ASSIGNMENT ▸ Look through the lines below; wherever the word "othername" appears, copy that line.

● ● ● ●

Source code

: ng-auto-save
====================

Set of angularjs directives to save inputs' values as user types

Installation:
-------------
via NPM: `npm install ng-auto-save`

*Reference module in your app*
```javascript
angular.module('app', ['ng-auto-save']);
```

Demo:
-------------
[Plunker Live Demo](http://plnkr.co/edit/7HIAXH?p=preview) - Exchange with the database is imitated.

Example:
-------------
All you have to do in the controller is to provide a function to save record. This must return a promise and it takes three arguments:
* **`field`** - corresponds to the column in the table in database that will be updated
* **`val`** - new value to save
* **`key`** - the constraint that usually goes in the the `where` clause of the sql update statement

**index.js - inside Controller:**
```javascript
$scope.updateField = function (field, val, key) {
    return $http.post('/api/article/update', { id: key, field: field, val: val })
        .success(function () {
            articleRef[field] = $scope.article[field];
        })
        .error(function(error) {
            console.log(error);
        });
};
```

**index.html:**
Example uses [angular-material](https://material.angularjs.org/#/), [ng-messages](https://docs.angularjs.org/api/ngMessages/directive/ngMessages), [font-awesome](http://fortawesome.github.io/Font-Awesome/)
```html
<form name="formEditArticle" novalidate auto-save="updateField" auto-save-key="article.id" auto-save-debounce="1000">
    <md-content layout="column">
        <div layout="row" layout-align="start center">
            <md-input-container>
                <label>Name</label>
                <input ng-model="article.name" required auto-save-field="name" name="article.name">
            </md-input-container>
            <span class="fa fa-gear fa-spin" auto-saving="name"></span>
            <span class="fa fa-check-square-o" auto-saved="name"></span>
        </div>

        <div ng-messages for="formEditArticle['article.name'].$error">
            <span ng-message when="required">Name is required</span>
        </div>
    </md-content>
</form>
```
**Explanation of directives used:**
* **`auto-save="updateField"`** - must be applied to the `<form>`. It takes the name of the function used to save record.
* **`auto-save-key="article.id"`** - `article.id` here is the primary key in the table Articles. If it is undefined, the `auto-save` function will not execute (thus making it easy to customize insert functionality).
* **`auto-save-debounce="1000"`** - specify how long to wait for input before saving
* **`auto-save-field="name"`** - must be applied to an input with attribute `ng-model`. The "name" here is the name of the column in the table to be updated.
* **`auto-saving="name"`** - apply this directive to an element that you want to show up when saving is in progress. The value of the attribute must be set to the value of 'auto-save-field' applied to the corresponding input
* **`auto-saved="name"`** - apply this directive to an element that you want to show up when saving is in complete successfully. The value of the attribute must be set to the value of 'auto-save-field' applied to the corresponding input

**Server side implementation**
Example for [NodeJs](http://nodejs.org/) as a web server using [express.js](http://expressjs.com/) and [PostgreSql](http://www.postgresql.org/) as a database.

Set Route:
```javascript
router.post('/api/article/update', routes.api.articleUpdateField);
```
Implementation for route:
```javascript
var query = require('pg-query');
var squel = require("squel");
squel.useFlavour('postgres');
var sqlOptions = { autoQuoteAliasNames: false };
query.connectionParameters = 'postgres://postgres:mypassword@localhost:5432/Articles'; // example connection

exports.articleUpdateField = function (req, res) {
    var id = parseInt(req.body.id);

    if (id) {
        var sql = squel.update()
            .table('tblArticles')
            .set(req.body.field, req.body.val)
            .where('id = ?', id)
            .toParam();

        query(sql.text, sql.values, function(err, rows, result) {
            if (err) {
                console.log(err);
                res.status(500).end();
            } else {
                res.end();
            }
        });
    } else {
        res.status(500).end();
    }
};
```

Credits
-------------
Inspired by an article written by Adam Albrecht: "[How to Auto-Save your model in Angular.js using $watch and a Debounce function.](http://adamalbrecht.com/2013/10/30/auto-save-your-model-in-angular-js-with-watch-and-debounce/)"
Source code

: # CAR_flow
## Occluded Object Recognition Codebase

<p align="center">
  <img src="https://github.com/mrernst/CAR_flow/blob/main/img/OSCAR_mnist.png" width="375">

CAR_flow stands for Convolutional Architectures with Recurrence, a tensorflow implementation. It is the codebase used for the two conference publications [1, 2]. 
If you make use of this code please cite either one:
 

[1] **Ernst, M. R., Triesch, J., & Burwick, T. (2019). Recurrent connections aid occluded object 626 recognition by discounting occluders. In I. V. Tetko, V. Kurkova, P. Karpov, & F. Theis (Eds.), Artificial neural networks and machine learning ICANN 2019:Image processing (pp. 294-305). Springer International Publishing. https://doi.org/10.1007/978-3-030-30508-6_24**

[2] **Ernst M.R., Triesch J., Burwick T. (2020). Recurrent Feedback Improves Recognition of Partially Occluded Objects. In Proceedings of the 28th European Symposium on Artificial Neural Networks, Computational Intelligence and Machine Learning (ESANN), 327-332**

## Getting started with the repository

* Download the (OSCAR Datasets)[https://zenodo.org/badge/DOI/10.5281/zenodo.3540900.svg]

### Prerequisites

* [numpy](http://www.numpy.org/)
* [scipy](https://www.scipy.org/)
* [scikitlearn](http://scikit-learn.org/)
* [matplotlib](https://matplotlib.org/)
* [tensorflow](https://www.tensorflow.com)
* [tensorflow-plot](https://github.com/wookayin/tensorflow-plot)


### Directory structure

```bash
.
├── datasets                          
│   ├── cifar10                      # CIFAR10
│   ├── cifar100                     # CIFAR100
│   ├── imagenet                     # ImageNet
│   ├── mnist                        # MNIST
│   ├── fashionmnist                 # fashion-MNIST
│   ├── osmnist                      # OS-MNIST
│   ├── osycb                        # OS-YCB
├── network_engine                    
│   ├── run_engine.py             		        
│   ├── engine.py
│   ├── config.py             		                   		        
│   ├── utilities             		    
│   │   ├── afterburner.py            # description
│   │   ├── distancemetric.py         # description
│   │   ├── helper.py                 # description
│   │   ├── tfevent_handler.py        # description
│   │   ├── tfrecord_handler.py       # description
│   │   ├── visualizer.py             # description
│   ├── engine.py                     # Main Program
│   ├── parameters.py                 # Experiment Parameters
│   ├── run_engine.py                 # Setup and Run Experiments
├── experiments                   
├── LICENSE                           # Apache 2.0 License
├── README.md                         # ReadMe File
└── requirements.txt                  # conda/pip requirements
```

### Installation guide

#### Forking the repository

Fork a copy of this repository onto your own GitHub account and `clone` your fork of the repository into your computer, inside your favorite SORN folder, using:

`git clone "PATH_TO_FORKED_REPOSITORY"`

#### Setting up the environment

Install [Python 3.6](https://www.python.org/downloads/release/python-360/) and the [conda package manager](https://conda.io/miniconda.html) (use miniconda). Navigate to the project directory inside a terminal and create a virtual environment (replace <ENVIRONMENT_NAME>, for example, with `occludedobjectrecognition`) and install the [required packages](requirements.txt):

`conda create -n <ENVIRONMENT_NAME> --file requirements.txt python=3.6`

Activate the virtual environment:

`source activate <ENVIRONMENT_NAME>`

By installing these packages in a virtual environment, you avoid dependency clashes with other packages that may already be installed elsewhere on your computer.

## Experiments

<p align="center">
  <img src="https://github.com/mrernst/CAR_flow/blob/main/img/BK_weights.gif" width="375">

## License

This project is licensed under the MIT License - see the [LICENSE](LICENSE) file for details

● ● ● ●

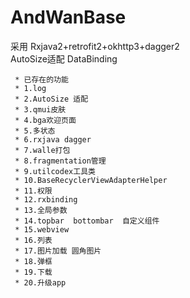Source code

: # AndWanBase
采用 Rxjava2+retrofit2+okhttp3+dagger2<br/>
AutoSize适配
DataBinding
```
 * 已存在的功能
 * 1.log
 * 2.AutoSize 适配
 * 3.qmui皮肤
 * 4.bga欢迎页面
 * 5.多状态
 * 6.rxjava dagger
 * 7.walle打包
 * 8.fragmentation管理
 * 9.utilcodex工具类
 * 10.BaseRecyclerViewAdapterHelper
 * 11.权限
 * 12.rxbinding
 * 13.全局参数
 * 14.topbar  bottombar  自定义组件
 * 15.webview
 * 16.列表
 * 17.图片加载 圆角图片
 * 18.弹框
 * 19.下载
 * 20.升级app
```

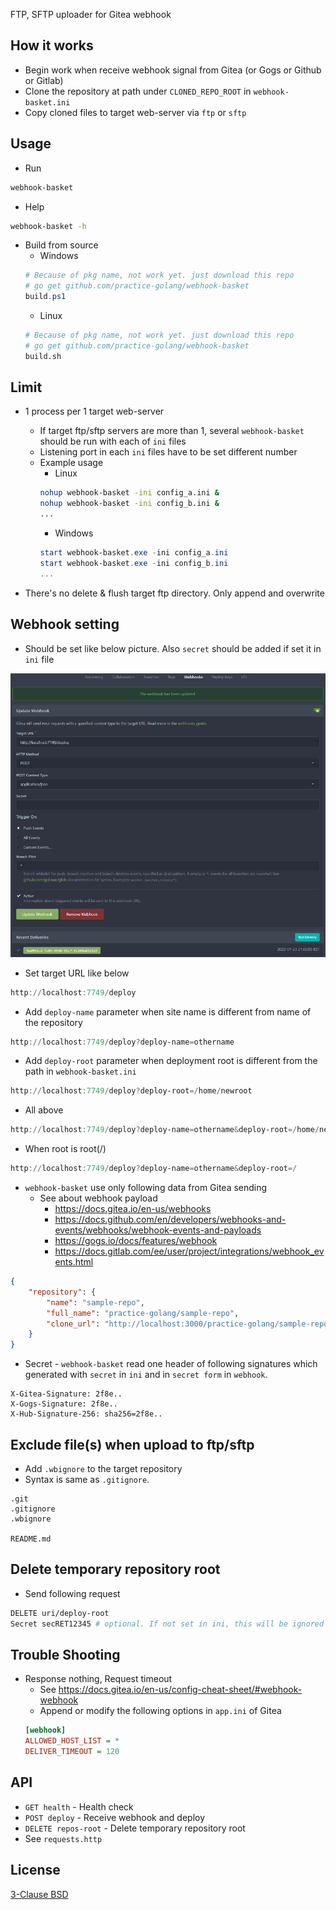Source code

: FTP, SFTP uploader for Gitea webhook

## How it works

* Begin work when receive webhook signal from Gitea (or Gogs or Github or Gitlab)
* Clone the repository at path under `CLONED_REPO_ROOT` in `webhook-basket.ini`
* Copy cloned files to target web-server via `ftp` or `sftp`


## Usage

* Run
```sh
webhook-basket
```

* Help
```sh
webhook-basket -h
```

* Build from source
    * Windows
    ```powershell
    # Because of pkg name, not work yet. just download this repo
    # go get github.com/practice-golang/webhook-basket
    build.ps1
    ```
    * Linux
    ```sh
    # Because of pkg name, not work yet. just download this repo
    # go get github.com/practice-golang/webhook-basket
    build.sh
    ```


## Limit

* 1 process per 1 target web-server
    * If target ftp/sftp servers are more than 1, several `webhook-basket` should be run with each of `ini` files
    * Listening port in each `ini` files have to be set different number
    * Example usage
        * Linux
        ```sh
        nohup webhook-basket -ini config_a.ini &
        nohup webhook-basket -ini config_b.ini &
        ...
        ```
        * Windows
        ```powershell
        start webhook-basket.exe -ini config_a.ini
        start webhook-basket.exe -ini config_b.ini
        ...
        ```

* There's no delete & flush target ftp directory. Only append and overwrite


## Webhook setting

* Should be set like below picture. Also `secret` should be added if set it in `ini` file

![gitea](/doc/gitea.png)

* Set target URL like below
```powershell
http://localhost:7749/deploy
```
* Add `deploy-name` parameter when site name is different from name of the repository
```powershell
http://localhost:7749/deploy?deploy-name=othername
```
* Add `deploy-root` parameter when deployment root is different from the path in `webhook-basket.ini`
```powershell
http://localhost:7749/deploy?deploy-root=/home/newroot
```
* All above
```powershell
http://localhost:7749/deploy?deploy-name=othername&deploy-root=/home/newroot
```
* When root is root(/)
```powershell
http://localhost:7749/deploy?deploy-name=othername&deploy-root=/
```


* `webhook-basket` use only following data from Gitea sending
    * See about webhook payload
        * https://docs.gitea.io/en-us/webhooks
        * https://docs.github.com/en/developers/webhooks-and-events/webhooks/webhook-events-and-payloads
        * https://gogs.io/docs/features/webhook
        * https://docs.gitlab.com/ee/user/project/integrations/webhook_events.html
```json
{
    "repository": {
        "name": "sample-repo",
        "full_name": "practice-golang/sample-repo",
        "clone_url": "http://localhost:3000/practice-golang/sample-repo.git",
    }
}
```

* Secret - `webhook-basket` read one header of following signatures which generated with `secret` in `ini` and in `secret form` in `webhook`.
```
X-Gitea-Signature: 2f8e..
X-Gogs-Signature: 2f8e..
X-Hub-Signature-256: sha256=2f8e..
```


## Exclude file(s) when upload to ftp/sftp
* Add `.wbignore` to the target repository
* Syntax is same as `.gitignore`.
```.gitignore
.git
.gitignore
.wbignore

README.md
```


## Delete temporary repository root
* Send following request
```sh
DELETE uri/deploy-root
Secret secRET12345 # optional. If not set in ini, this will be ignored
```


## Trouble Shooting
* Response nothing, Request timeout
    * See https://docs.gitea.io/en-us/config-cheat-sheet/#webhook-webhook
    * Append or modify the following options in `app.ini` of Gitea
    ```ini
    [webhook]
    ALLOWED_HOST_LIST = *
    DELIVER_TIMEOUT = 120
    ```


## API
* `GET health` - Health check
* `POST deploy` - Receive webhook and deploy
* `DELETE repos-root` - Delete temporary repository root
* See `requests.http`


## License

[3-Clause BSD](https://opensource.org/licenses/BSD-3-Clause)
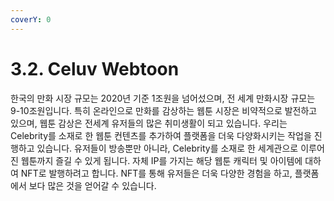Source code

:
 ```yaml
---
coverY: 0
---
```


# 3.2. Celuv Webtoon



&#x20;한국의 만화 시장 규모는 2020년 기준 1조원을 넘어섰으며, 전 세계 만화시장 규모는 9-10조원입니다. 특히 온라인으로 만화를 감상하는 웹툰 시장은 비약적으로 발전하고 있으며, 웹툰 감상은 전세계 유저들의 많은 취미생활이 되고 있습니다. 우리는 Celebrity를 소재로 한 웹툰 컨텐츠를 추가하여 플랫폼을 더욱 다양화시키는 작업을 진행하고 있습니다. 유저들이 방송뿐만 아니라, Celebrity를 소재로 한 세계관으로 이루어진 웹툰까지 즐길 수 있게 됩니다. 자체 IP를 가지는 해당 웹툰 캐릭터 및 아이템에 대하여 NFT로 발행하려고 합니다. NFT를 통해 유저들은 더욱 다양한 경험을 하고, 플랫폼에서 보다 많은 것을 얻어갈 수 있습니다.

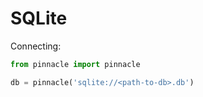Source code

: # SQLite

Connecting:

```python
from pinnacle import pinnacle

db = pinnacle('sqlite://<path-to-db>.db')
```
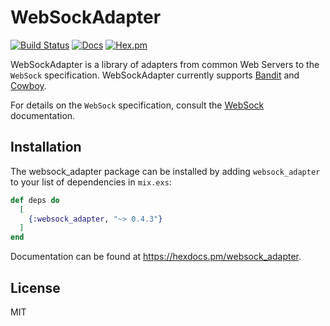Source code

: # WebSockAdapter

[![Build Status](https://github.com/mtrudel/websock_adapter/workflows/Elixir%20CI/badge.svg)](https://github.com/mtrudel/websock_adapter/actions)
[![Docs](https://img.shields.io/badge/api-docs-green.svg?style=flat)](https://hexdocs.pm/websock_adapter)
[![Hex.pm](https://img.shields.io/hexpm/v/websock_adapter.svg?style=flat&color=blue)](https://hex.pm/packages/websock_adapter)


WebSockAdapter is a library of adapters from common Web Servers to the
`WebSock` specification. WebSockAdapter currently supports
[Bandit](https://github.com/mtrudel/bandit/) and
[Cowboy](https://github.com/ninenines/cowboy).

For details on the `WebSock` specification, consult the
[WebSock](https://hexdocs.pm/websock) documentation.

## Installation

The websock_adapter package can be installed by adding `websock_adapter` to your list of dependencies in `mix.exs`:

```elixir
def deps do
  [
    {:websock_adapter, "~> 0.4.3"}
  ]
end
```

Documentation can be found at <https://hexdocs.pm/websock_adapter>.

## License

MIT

● ● ● ●

WRITTEN ANSWER ▸
http://localhost:7749/deploy?deploy-name=othername
http://localhost:7749/deploy?deploy-name=othername&deploy-root=/home/newroot
http://localhost:7749/deploy?deploy-name=othername&deploy-root=/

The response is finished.